Moll Cutpurse (Mary Frith) standing full-lenght facing front, carrying a sword and smoking a pipe; frontispiece to “The Roaring Girl” by Thomas Middleton and Thomas Dekker. Woodcut © The Trustees of the British Museum. Licensed under the Creative Commons Attribution-NonCommercial-ShareAlike 4.0 International (CC BY-NC-SA 4.0).

As REED continues publishing records online, these three documents ask an important question of historians and editors: how should we tag the gender of Petigall, Pamplyn, and Biggs?  Gender is one of the primary tags for ‘person’ entities within humanities coding standards (TEI).  In REED records, each ‘person’ is given an online ‘entity’ that allows users to see the class, gender, and dates associated with them. Tagging gender has historically been important to various gendered projects; in REED, for example, gendered tagging can help scholars identify understudied theatrical contributors from historically marginalized genders. But these three instances call attention to the implicit problem with gendered tagging: it is impossible to ascertain the gender of any of these three figures. All three could be, in equal measure, trans men, cis women who enjoy wearing trousers, or individuals who are genderfluid or nonbinary.
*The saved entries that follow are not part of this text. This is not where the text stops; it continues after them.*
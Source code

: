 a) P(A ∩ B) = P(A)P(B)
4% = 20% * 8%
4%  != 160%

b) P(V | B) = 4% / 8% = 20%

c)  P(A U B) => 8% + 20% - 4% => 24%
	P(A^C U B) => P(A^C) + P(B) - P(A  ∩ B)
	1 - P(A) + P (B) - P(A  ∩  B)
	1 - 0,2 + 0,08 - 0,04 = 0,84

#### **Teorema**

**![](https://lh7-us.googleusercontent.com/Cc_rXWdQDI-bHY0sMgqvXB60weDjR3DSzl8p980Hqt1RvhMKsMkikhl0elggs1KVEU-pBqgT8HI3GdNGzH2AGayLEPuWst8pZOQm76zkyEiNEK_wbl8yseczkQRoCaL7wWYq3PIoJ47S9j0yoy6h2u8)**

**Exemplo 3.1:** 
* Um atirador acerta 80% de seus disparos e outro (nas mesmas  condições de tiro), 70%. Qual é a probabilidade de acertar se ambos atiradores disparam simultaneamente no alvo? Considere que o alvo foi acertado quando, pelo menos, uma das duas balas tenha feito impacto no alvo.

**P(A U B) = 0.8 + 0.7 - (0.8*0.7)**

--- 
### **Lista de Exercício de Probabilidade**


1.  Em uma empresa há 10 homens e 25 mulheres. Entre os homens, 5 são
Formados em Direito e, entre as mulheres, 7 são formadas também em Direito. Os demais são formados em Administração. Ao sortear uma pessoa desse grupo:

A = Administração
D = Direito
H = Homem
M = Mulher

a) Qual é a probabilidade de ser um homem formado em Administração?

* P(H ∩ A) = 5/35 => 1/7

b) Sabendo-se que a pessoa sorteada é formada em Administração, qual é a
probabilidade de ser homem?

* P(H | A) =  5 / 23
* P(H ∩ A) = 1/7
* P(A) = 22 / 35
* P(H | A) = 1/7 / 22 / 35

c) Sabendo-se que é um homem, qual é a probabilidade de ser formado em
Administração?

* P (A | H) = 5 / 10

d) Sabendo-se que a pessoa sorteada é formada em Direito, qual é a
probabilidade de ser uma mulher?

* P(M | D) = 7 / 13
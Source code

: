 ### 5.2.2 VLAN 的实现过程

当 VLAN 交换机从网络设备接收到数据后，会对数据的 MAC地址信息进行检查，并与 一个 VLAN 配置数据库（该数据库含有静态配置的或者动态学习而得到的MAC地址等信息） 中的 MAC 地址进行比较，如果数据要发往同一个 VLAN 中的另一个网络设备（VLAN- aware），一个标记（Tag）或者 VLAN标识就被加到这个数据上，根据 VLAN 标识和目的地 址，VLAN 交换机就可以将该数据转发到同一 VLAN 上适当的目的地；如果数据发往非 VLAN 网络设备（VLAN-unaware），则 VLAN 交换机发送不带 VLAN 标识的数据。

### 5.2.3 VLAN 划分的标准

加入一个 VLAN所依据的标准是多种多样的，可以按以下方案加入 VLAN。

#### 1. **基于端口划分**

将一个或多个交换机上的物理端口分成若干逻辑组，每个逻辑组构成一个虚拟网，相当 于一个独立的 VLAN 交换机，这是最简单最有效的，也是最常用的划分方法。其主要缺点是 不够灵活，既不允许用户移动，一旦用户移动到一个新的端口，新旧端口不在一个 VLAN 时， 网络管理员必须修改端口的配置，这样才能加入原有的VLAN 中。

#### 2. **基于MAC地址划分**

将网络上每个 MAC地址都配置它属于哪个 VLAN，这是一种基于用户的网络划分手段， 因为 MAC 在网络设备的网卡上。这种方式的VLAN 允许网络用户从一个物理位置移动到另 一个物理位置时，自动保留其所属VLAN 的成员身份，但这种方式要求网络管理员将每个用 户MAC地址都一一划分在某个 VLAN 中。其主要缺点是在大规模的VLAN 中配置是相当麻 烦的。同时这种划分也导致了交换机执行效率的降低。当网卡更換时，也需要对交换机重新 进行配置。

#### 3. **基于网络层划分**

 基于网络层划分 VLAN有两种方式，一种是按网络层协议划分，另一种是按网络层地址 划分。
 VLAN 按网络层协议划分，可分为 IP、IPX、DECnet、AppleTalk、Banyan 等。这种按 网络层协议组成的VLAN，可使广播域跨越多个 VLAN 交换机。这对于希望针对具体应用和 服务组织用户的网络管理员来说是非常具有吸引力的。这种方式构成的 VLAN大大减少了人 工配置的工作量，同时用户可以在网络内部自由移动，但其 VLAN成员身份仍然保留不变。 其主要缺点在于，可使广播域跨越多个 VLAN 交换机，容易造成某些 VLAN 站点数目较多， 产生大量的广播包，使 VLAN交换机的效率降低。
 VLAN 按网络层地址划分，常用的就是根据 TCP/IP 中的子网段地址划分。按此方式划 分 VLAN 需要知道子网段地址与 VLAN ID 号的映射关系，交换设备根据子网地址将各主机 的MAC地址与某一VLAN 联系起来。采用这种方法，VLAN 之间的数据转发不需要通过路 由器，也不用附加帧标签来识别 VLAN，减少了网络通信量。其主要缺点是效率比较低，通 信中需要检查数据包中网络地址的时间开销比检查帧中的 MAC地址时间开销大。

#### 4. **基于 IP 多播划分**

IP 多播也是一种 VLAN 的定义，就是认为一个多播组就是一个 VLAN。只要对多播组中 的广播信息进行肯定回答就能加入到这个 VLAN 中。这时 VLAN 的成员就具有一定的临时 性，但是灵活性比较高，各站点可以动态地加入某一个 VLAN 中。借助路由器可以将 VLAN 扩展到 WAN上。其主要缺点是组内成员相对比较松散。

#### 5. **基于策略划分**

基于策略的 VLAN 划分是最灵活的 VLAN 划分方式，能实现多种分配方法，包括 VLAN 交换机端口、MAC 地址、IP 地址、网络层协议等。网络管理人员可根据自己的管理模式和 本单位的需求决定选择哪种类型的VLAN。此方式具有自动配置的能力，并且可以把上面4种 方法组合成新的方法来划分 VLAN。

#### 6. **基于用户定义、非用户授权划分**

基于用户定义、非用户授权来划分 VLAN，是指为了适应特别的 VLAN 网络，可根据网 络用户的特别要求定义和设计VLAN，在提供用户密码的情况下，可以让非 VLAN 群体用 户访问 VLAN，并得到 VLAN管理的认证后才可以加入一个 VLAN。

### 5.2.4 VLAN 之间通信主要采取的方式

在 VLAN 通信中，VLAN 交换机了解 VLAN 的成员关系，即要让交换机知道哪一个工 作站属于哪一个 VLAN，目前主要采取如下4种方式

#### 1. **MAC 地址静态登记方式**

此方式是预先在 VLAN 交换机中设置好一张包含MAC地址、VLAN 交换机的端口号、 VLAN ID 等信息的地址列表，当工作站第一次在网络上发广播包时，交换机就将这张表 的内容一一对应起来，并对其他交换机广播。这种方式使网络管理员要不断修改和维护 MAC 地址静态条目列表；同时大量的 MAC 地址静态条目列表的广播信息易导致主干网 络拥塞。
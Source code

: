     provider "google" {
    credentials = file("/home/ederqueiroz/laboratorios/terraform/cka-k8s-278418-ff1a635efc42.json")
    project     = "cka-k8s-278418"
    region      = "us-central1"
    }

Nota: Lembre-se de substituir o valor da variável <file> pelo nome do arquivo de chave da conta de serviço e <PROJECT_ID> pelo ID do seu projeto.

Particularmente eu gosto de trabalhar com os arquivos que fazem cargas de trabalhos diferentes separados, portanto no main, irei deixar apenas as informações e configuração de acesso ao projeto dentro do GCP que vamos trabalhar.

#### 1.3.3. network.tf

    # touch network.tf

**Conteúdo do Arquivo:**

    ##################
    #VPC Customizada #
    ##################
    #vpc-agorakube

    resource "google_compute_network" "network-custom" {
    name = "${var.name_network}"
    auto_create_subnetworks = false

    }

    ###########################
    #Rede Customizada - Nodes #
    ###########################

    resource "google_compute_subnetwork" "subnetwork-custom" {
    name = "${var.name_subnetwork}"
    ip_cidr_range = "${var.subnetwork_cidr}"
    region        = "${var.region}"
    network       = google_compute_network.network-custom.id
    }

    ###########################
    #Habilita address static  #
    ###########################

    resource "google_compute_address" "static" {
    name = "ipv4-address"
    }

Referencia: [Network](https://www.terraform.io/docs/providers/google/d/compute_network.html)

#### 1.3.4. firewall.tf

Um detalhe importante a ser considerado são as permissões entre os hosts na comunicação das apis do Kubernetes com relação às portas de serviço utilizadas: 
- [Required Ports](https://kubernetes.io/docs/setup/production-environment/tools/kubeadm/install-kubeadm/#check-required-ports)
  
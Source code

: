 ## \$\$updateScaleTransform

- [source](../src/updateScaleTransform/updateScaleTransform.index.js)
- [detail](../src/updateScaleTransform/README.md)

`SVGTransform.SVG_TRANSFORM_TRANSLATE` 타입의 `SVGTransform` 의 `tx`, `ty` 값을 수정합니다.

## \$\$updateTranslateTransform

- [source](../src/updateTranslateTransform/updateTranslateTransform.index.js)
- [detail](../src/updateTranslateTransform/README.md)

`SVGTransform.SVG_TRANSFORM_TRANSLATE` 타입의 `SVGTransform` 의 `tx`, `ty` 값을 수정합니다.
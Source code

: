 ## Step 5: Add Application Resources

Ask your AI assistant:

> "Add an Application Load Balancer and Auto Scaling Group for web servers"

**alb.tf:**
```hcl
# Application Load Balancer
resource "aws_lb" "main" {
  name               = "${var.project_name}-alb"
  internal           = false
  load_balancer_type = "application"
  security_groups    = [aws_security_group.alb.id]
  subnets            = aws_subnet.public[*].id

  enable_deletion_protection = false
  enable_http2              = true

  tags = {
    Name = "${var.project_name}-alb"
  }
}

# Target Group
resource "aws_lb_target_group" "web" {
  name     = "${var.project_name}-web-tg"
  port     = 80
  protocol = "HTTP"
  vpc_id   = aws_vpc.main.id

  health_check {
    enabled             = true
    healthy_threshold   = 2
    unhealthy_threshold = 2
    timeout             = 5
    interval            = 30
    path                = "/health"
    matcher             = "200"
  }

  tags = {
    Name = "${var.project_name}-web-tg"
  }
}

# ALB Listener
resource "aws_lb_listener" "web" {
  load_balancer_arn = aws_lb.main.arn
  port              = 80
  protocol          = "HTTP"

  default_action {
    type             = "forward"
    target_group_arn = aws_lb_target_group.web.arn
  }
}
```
TEI has been critiqued for its need to concretely categorize gender, which leaves out the inherent fluidity of lived gender.[7] This issue can be even more difficult for historical gendered experiences, which are already difficult to categorize. Moreover, the act of tagging gender imposes a reading of bodies and identities without their input, and therefore can be violent and reductive, especially in cases like these, where individuals seek a ‘queer turn’ from cisgendered gender performance.[8]

Ultimately, we have tagged all three with multiple genders for now: ‘Gender Male,’ ‘Gender Female,’ and ‘Gender Unknown.’ We have started to open up queer possibilities of gender in each case, so that users can explore multiple interpretations of the records, and it is my hope that future iterations of our tagging label system will also include further, less binary gender categories we can add to these tagging clusters.  

Jenna McKellips (she/her) is a digital indexer for REED and a PhD Candidate at the Department of English, University of Toronto.  Her research focuses on queer virginities, asexualities, and genders in the context of late medieval English drama.

Header: Detail, Mal Cut Purse. 1662 Etching and engraving © The Trustees of the British Museum. Licensed under the Creative Commons Attribution-NonCommercial-ShareAlike 4.0 International (CC BY-NC-SA 4.0).


[1] Hic mulier: or, the man-woman and Haec-vir: or, the womanish-man (Exeter, 1973), https://archive.org/details/hicmulierormanwo00exetuoft/page/14/mode/2up, 14.

[2] Thomas Middleton, A Mad World, My Masters; Michaelmas Term; A Trick to Catch the Old One; No Wit, No Help Like a Woman’s, ed. Michael Cordner, Peter Holland, and Martin Wiggins (Oxford: Oxford University Press, 1995), 4.1.18-24.

[3] Deann Valrae Armstrong, ‘”Strange Times”‘: English Renaissance Literature and the Erotics of the Clock,” PhD dissertation, Vanderbilt University, 2018, 51.

[4] Thomas Middleton and Thomas Dekker, The Roaring Girle OR Moll Cut-Purse (Washington, DC, nd), accessed September 15, 2022. https://emed.folger.edu/sites/default/files/folger_encodings/pdf/EMED-Roaring-orig-3.pdf, wln 1966-7, 1969.

[5] I cautiously chose to use ‘her’ pronouns here because the play does, although I simultaneously acknowledge that it is problematic and difficult to excavate historical pronouns without input from the person in question.

[6] Gordon Williams, Shakespeare’s Sexual Language: A Glossary (London, 2006), 150.

[7] Pamela L. Caughie, Emily Datskou, and Rebecca Parker. ‘Storm Clouds on the Horizon: Feminist Ontologies and the Problem of Gender,’ Feminist Modernist Studies 1.3 (2018): 6-7, 10.

[8] Sara Ahmed, Queer Phenomenology: Orientations, Objects, and Others (Durham, NC, 2006), 13.